Mais ces objectifs de développement sont-ils atteignables ? Pour le Secrétaire Général des Nations Unies, António Manuel de Oliveira Guterres, autre invité de marque au sommet, les objectifs de développement durable s’éloignent chaque jour un peu plus. Les objectifs notamment de lutte contre la pauvreté et de la faim, fait-il remarquer sont en net recul. D’après le représentant des Nations Unies, la pandémie de COVID 19 et l’invasion russe de l’Ukraine ont aggravé cette situation.
“ Le système financier international est en crise, les pays riches ont pu générer des liquidités nécessaires pour relancer leurs économies. A l’inverse, les pays en développement n’ont pas cette capacité et doivent faire face à des coûts d’emprunt abusif, jusqu’à huit fois supérieurs à ceux des pays développés”, expose le secrétaire général de l’ONU. Le dilemme, explique-t-il, est que les pays en développement doivent choisir” entre rembourser leurs dettes ou subvenir aux besoins de leur population”. En 2023, rappelle-t-il, plus de 753 millions de personnes souffrent de famine. De nombreux pays africains dépensent plus d’argent pour rembourser leurs dettes que pour la santé et les conséquences à venir sont “terribles pour des générations entières ”, précise-t-il. Actuellement, relève-t-il, 52 pays, notamment les pays les moins avancés et ceux les plus vulnérables au changement climatique, sont en défaut de paiement ou se rapprochent dangereusement de cette situation.
Président du Niger, lors de la cérémonie d’ouverture du Sommet/ Crédit Photo:@houmi ahamed mikidache
Pour une transformation de l’architecture financière?
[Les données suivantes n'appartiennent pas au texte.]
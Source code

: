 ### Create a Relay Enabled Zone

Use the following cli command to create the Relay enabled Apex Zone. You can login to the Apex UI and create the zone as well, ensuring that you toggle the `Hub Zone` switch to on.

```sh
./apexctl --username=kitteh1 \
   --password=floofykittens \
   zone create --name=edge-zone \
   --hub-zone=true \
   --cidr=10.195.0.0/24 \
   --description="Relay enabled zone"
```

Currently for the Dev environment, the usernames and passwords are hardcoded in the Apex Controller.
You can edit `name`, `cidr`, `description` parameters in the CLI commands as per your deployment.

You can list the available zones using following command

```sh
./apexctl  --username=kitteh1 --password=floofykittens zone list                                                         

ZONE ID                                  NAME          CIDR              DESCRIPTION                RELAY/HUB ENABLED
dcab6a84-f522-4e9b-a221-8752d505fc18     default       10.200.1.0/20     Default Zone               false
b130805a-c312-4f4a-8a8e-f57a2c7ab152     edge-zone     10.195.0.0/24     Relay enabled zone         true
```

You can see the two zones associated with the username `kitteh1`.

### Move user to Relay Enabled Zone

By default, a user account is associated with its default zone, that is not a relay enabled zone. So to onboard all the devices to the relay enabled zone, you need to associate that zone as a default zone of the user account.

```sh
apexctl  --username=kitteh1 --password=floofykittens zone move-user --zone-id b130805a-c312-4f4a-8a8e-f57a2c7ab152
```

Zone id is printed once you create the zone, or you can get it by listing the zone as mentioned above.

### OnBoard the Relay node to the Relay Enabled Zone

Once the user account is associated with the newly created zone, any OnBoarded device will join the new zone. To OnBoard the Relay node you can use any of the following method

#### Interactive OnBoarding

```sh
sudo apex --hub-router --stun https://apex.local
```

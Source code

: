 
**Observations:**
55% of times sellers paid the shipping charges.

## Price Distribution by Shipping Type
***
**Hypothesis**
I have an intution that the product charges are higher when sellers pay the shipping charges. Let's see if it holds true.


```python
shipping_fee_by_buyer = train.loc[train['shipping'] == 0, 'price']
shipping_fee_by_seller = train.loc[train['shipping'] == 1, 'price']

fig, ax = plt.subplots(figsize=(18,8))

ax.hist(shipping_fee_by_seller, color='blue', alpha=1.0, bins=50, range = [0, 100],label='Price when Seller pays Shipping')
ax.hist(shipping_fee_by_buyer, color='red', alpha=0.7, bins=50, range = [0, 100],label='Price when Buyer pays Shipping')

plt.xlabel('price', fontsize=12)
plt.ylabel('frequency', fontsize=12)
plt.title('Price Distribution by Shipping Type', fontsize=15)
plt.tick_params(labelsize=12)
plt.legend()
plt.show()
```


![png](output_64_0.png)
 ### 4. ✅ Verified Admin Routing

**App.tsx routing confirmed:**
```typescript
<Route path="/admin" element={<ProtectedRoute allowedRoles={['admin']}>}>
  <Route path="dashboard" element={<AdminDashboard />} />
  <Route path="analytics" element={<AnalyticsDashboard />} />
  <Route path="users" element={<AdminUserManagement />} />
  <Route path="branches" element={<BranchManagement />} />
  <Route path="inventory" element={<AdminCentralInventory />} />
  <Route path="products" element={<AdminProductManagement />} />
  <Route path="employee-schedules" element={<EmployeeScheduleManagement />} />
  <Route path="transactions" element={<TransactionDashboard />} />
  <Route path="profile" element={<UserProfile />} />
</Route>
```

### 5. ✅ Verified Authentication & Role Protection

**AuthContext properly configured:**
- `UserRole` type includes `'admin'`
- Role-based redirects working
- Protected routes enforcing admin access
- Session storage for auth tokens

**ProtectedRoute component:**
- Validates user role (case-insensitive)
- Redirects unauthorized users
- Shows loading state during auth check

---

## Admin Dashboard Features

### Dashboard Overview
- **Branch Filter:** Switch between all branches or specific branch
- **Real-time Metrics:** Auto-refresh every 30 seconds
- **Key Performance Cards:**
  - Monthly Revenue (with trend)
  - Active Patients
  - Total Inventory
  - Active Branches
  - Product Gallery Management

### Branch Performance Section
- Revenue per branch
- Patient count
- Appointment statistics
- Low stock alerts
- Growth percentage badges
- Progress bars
Mais le montant pour atteindre les objectifs de développement durable est connu depuis de nombreux mois. “Dans l’ensemble, les dépenses liées aux objectifs de développement durable doivent être de 5100 milliards d’ici 2030. Pour atteindre les objectifs de développement économiques, nous pensons qu’il faut 1400 milliards de dollars qui doivent être consentis par la mobilisation interne, dont un milliard par an pour consacrer suffisamment de financement pour le changement climatique”, indique Nick Stern, co-auteur d’un rapport sur le financement climat présenté à la COP 27 à Charm El Cheikh en Egypte.
Malgré les annonces, les financements pour le climat manquent de transparence d’après les organisations non gouvernementales. L’architecture financière doit être réformée rappelle la première ministre de la Barbade, Mia Mottley, l’ initiatrice de l’initiative de Bridgetown. S’exprimant lors de l’ouverture du Sommet, la première ministre de la Barbade est comme d’accoutumée sans réserves . Son pays est en alerte, en attente d’une tempête tropical, mais elle affirme rester à Paris pour passer à l’action. “Nous demandons une transformation totale pour garantir les sources de capital, même si c’est impopulaire de le dire. Nous ne demandons pas la faillite des entreprises privées. Nous demandons à chacun de partager le fardeau, de manière à partager les bénéfices”. Et de préconiser: “ Ce qu’il faut faire aujourd’hui c’est mettre sur la table les coopérations multilatérales dont les profits sont deux à trois fois plus importants que les budgets des pays”.
Pour Emmanuel Macron, l’architecture financière ne doit pas totalement changée et le Sommet pour un nouveau pacte financier doit être “une réunion de solutions très concrètes qui doivent changer la vie sur le terrain des pays qui font face à ces défis.”